TASK REQUIREMENTS:
What this exercise requires is a verbatim reproduction of the data below.

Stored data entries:
:::::

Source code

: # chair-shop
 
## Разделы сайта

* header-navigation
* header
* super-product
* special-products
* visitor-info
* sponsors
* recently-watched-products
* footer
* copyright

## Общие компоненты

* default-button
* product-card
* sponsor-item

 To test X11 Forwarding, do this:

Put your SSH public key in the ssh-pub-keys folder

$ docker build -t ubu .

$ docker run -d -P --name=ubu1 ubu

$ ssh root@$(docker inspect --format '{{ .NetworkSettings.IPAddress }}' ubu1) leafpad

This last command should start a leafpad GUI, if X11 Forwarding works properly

:::::

THE COMPLETED TASK:
Source code

: # chair-shop
 
## Разделы сайта

* header-navigation
* header
* super-product
* special-products
* visitor-info
* sponsors
* recently-watched-products
* footer
* copyright

## Общие компоненты

* default-button
* product-card
* sponsor-item

 To test X11 Forwarding, do this:

Put your SSH public key in the ssh-pub-keys folder

$ docker build -t ubu .

$ docker run -d -P --name=ubu1 ubu

$ ssh root@$(docker inspect --format '{{ .NetworkSettings.IPAddress }}' ubu1) leafpad

This last command should start a leafpad GUI, if X11 Forwarding works properly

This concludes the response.